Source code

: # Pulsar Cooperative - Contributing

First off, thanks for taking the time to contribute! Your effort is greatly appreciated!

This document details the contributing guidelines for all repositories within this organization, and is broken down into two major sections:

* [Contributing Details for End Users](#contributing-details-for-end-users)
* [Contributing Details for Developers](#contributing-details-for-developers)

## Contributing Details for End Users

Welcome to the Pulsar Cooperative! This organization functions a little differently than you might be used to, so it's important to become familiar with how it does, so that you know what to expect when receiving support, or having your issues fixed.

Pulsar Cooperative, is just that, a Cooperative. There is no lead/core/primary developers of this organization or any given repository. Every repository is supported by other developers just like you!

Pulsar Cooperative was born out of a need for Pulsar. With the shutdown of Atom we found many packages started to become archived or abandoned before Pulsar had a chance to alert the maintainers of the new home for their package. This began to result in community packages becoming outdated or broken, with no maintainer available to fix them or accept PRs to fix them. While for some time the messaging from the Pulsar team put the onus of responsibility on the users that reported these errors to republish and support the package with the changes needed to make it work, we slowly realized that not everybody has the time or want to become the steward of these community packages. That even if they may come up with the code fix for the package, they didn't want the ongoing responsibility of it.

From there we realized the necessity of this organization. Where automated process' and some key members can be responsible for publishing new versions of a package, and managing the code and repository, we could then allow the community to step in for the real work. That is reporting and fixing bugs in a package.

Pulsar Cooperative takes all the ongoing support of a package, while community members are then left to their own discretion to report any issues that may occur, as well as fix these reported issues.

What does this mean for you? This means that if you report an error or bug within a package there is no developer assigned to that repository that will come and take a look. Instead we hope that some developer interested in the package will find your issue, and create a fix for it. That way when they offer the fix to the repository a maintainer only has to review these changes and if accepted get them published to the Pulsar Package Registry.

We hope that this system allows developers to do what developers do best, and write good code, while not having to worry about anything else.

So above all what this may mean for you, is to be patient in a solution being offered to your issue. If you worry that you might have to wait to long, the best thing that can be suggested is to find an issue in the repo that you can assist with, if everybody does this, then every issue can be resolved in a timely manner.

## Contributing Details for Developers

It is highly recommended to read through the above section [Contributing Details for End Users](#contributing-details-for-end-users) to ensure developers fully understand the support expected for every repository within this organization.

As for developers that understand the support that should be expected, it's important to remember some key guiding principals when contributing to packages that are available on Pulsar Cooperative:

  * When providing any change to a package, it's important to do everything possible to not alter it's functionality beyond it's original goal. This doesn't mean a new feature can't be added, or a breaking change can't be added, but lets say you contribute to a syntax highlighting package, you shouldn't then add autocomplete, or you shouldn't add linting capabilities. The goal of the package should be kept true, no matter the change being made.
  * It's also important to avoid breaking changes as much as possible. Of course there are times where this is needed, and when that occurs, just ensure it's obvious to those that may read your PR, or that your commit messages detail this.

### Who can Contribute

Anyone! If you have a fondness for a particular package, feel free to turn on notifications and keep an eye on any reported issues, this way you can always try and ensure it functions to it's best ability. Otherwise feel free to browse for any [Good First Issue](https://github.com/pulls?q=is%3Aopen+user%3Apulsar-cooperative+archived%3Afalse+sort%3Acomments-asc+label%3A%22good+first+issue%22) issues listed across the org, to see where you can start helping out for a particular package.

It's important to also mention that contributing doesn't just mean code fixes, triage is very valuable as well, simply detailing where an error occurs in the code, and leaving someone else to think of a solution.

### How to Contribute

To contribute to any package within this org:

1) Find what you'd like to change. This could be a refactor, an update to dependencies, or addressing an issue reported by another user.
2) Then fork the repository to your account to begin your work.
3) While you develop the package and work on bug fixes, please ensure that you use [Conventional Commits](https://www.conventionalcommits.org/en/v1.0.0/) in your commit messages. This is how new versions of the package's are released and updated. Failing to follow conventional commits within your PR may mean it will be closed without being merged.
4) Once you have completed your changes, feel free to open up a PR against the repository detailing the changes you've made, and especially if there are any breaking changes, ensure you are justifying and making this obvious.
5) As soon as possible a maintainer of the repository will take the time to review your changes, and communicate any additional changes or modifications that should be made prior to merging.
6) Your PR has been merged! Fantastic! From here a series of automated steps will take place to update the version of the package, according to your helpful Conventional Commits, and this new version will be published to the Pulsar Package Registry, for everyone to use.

PROBLEM DESCRIPTION:
An exact repeat of the whole listing above is needed; write it out now.

RESPONSE:
Source code

: # Pulsar Cooperative - Contributing

First off, thanks for taking the time to contribute! Your effort is greatly appreciated!

This document details the contributing guidelines for all repositories within this organization, and is broken down into two major sections:

* [Contributing Details for End Users](#contributing-details-for-end-users)
* [Contributing Details for Developers](#contributing-details-for-developers)

## Contributing Details for End Users

Welcome to the Pulsar Cooperative! This organization functions a little differently than you might be used to, so it's important to become familiar with how it does, so that you know what to expect when receiving support, or having your issues fixed.

Pulsar Cooperative, is just that, a Cooperative. There is no lead/core/primary developers of this organization or any given repository. Every repository is supported by other developers just like you!

Pulsar Cooperative was born out of a need for Pulsar. With the shutdown of Atom we found many packages started to become archived or abandoned before Pulsar had a chance to alert the maintainers of the new home for their package. This began to result in community packages becoming outdated or broken, with no maintainer available to fix them or accept PRs to fix them. While for some time the messaging from the Pulsar team put the onus of responsibility on the users that reported these errors to republish and support the package with the changes needed to make it work, we slowly realized that not everybody has the time or want to become the steward of these community packages. That even if they may come up with the code fix for the package, they didn't want the ongoing responsibility of it.

From there we realized the necessity of this organization. Where automated process' and some key members can be responsible for publishing new versions of a package, and managing the code and repository, we could then allow the community to step in for the real work. That is reporting and fixing bugs in a package.

Pulsar Cooperative takes all the ongoing support of a package, while community members are then left to their own discretion to report any issues that may occur, as well as fix these reported issues.

What does this mean for you? This means that if you report an error or bug within a package there is no developer assigned to that repository that will come and take a look. Instead we hope that some developer interested in the package will find your issue, and create a fix for it. That way when they offer the fix to the repository a maintainer only has to review these changes and if accepted get them published to the Pulsar Package Registry.

We hope that this system allows developers to do what developers do best, and write good code, while not having to worry about anything else.

So above all what this may mean for you, is to be patient in a solution being offered to your issue. If you worry that you might have to wait to long, the best thing that can be suggested is to find an issue in the repo that you can assist with, if everybody does this, then every issue can be resolved in a timely manner.

## Contributing Details for Developers

It is highly recommended to read through the above section [Contributing Details for End Users](#contributing-details-for-end-users) to ensure developers fully understand the support expected for every repository within this organization.

As for developers that understand the support that should be expected, it's important to remember some key guiding principals when contributing to packages that are available on Pulsar Cooperative:

  * When providing any change to a package, it's important to do everything possible to not alter it's functionality beyond it's original goal. This doesn't mean a new feature can't be added, or a breaking change can't be added, but lets say you contribute to a syntax highlighting package, you shouldn't then add autocomplete, or you shouldn't add linting capabilities. The goal of the package should be kept true, no matter the change being made.
  * It's also important to avoid breaking changes as much as possible. Of course there are times where this is needed, and when that occurs, just ensure it's obvious to those that may read your PR, or that your commit messages detail this.

### Who can Contribute

Anyone! If you have a fondness for a particular package, feel free to turn on notifications and keep an eye on any reported issues, this way you can always try and ensure it functions to it's best ability. Otherwise feel free to browse for any [Good First Issue](https://github.com/pulls?q=is%3Aopen+user%3Apulsar-cooperative+archived%3Afalse+sort%3Acomments-asc+label%3A%22good+first+issue%22) issues listed across the org, to see where you can start helping out for a particular package.

It's important to also mention that contributing doesn't just mean code fixes, triage is very valuable as well, simply detailing where an error occurs in the code, and leaving someone else to think of a solution.

### How to Contribute

To contribute to any package within this org:

1) Find what you'd like to change. This could be a refactor, an update to dependencies, or addressing an issue reported by another user.
2) Then fork the repository to your account to begin your work.
3) While you develop the package and work on bug fixes, please ensure that you use [Conventional Commits](https://www.conventionalcommits.org/en/v1.0.0/) in your commit messages. This is how new versions of the package's are released and updated. Failing to follow conventional commits within your PR may mean it will be closed without being merged.
4) Once you have completed your changes, feel free to open up a PR against the repository detailing the changes you've made, and especially if there are any breaking changes, ensure you are justifying and making this obvious.
5) As soon as possible a maintainer of the repository will take the time to review your changes, and communicate any additional changes or modifications that should be made prior to merging.
6) Your PR has been merged! Fantastic! From here a series of automated steps will take place to update the version of the package, according to your helpful Conventional Commits, and this new version will be published to the Pulsar Package Registry, for everyone to use.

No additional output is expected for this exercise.